Doctor Fred raised his head and observed Mrs Iyanda; he was about asking her to have another crack at it when he noticed that she was shivering more than was necessary. He would have dismissed it but when he looked in her eyes, what he saw induced a spine tingling fear in him. He looked at Kemi who had already set about to revive the woman who seemed to have fainted.
Damn! He thought, now this just got complicated. ‘Did you administer the correct doses of fluids and epidural?’ The question came of its own volition.
‘Yes doctor, I checked, and nurse Aina had given her all the required dosage.’ Kemi replied as she worked furiously to set up the intravenous fluids and attach it to cannulas on the back of Mrs Iyanda’s hand. Once done, she lowered the bed and readjusted the dials. Immediately Mrs Iyanda was wheeled to the operating room.

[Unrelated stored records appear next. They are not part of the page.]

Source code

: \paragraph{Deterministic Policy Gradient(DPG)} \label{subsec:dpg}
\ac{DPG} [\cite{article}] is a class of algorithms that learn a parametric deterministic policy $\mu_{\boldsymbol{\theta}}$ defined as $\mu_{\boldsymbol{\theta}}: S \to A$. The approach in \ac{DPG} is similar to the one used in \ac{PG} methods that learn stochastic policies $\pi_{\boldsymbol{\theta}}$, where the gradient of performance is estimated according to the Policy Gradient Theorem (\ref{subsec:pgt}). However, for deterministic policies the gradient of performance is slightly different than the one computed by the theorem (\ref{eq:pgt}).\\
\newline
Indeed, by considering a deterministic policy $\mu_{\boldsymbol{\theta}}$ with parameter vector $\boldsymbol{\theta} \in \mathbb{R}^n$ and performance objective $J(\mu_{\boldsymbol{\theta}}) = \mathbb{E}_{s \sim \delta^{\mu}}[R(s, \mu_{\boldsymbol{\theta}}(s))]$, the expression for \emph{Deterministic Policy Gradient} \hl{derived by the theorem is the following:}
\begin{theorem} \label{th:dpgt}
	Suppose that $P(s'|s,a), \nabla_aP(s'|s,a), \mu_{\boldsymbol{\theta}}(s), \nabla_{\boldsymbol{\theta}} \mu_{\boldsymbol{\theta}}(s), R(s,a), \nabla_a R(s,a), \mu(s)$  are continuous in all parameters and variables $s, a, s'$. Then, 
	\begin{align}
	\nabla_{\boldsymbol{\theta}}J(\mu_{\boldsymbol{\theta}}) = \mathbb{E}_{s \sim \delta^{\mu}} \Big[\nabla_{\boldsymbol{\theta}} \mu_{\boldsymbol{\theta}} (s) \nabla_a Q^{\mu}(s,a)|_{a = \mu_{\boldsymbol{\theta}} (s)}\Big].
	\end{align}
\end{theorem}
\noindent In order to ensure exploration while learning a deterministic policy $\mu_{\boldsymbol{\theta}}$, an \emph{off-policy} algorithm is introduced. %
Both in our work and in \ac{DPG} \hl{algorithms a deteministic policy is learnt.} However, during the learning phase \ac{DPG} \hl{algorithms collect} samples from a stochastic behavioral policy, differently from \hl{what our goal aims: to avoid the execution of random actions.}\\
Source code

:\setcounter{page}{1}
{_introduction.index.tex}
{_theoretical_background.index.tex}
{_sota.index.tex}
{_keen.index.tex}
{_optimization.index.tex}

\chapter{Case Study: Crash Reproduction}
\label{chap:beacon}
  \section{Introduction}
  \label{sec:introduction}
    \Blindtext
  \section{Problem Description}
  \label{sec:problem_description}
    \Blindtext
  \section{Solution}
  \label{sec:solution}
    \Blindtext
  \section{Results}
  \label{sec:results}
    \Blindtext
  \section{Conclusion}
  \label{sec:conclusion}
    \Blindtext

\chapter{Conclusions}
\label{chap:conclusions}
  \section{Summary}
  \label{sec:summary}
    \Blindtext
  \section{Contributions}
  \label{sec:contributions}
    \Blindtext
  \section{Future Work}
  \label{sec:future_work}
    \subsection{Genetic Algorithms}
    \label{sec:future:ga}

Doctor Fred raced with the gurney as it was wheeled and changed his gloves preparatory to the caesarean procedure that had now become expedient. Doctor Ismail, an anaesthetic was on hand to administer pain killing IVs to the woman. They all worked furiously as though they were possessed. Doctor Fred picked up the surgical knives he needed for the operation and examined them. He was waiting for doctor Ismail’s okay in order to proceed. Good thing the hospital required couples to sign a CS agreement whenever they registered for ante-natal services. He knew he would have performed the operation first before trying to get a signed consent if there wasn’t already one.
Doctor Fred dropped the knives and waited. Everything depended on speed, and he needed the anaesthetic administered quickly. Doctor Ismail took his precious time though pausing at intervals in order not to rush the dosage and create a problem for the patient. Doctor Fred had become antsy looking at his colleague work. He wanted time with the woman already, so as to be able to aid the delivery and guarantee their wellbeing; Doctor Ismail wasn’t making that easy on him. He checked his watch again.
Finally, Doctor Ismail stepped away allowing Doctor Fred commence the procedure. First, Doctor Fred checked her vitals, he knew hypotension had set in and since he could see the baby, the amniotic fluids were out too. Dilly dallying would only make the delivery a bad statistic. He closed his eyes, exhaled and then picked up the surgical knives. It was time to begin.
He worked quickly and precisely, making a pfannesteil incision on the abdomen to expose the uterus, then he proceeded to extract the baby and its umbilical cord. When he was done extracting, having handed over the child to Kemi; then he began stitching the mother back up.
He was almost done when the shout from the hallway distracted him. They would later learn that it was Nurse Feyi. He turned around for less than two seconds and unwittingly cut her again. He shrugged as he watched the blood gush out from her uterus.
He cut through the thread he had just weaved, till he located the cut. Then he restarted the process all over again sewing her up. This time, his focus was unwavering and he was done an hour later. He cut the thread, dropped the surgical needle and removed his gloves. The he proceeded out of the delivery room. He couldn’t wait to put some distance between him and his near failure.
Kemi cleaned up after him, cursing herself for not having the good sense to go to school to study medicine. An hour later, she wheeled Mrs Iyanda back into the ward. Her son was already in the crib waiting for its mother.
When she was done, Kemi went to the nurses’ station. Exhausted, she sank into the chair there and dozed off. She had been asleep for all of twenty minutes when she jerked awake. In her confused state, she looked a hilarious sight as she opened her mouth in horror, watching as emergency patients were rushed into the hospital. Kemi sank back into her chair dejected.